The Manhattan skyline is unmistakable when heading into New York City. The Chrysler Building is easily recognizable, with its unique architectural design, and the Empire State Building is surely familiar to those who’ve seen the classic movie, King Kong. Noticeably missing from the skyline are the Twin Towers, but just as discernible is the recently constructed Freedom Tower that has replaced the former national landmark. I suppose the array of prominent buildings, both old and new, is what distinguishes “The Big Apple’s” impressive skyline from all others in the United States. The old Chrysler Building and the new Freedom Tower were born of different generations (84 years apart), yet both have a storied past although the Freedom Tower undoubtedly conveys a more significant meaning not only to the citizens of New York but to the rest of the world as well.

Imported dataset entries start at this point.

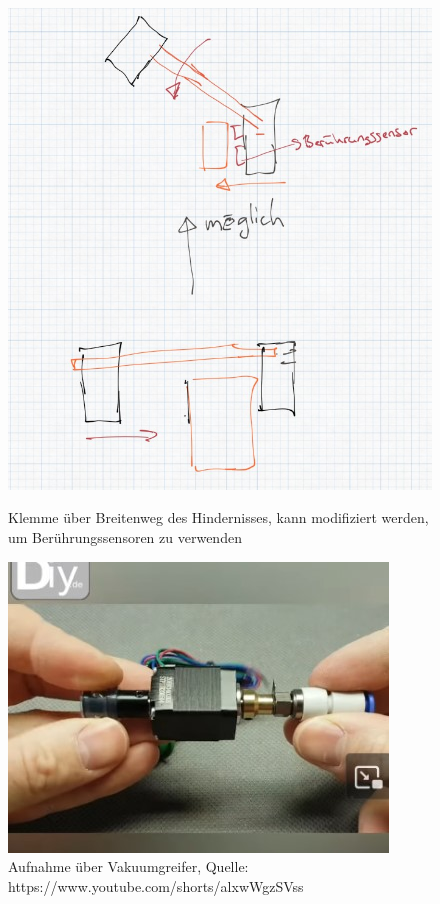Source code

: \newpage
\begin{figure}[h!]
    \centering
    \begin{minipage}{0.45\textwidth}
        \centering
        \includegraphics[width=\textwidth]{img/technologierecherche/Aufnahme/Breiterweg_Griff.jpg}
        \caption{Klemme über Breitenweg des Hindernisses, kann modifiziert werden, um Berührungssensoren zu verwenden}
        \label{img:tech_Breiterweg_Griff}
    \end{minipage}
    \hfill
    \begin{minipage}{0.45\textwidth}
        \centering
        \includegraphics[width=\textwidth]{img/technologierecherche/Aufnahme/Vakuumgreifer.jpg}
        \caption{Aufnahme über Vakuumgreifer, Quelle: https://www.youtube.com/shorts/alxwWgzSVss} 
        \label{img:tech_Vakuumgreifer}
    \end{minipage}
\end{figure}


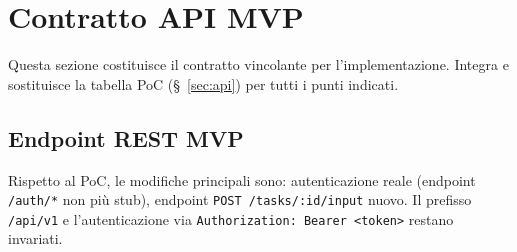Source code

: \documentclass[11pt,a4paper]{article}
\begin{document}
\section{Contratto API MVP}
\label{sec:be-contratto-api}

Questa sezione costituisce il contratto vincolante per l'implementazione. Integra e sostituisce la tabella PoC (\S~\ref{sec:api}) per tutti i punti indicati.

\subsection{Endpoint REST MVP}

Rispetto al PoC, le modifiche principali sono: autenticazione reale (endpoint \texttt{/auth/*} non più stub), endpoint \texttt{POST /tasks/:id/input} nuovo. Il prefisso \texttt{/api/v1} e l'autenticazione via \texttt{Authorization: Bearer <token>} restano invariati.
\end{document}
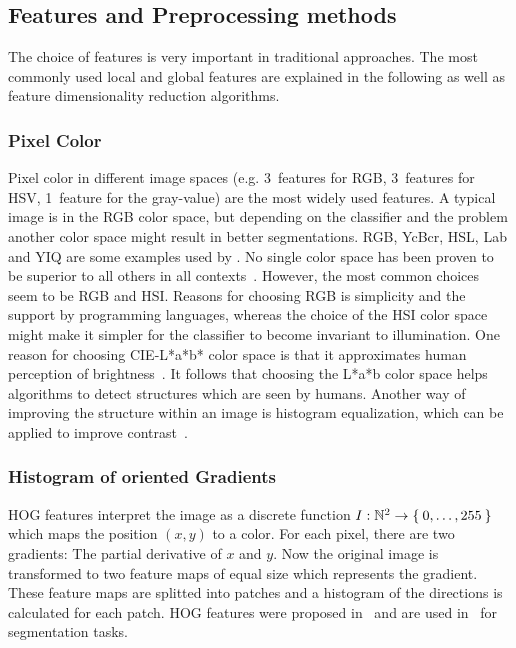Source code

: 
\subsection{Features and Preprocessing methods}\label{subsec:features}%
The choice of features is very important in traditional approaches.
The most commonly used local and global features are explained in the following
as well as feature dimensionality reduction algorithms.

\subsubsection{Pixel Color}
Pixel color in different image spaces (e.g. 3~features for RGB, 3~features for
HSV, 1~feature for the gray-value) are the most widely used features. A typical
image is in the RGB color space, but depending on the classifier and the
problem another color space might result in better segmentations. RGB, YcBcr,
HSL, Lab and YIQ are some examples used by \cite{cohen2015memory}. No single
color space has been proven to be superior to all others in all
contexts~\cite{cheng2001color}. However, the most common choices seem to be RGB
and HSI. Reasons for choosing RGB is simplicity and the support by programming
languages, whereas the choice of the HSI color space might make it simpler for
the classifier to become invariant to illumination. One reason for choosing
CIE-L*a*b* color space is that it approximates human perception of
brightness~\cite{kasson1992analysis}. It follows that choosing the L*a*b color
space helps algorithms to detect structures which are seen by humans. Another
way of improving the structure within an image is histogram equalization, which
can be applied to improve contrast~\cite{pizer1987adaptive,4228537}.

\subsubsection{Histogram of oriented Gradients}
\Gls{HOG} features interpret the image as a discrete function
$I: \mathbb{N}^2 \rightarrow \Set{0, \dots, 255}$ which maps the position $(x,
y)$ to a color. For each pixel, there are two gradients: The partial derivative
of $x$ and $y$. Now the original image is transformed to two feature maps of
equal size which represents the gradient. These feature maps are splitted into
patches and a histogram of the directions is calculated for each patch.
\gls{HOG} features were proposed in~\cite{1467360} and are used
in~\cite{bourdev2010detecting,felzenszwalb2010object} for segmentation tasks.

It is almost impossible for me to fathom New York City coming together as a community and supporting one another during difficult times or when tragedy strikes. However, I witnessed precisely that from afar on Sept. 11th, 2001, and for many months thereafter, in wake of that tragic period in our country’s history. Our nation’s newspapers and television stations portrayed New York as a caring place whose residents were genuinely concerned with the well-being of their fellow man. That admirable quality seemingly has disappeared, or at the very least has been placed on hiatus, probably until another disaster arises. I know this because my family and I just got back from New York. “The City That Never Sleeps” has reverted to an “every man for himself” mentality. Apparently, everyone is very important and has somewhere they need to be, and if you’re a tourist you had better keep up with the fast paced crowds or move clear over to one side.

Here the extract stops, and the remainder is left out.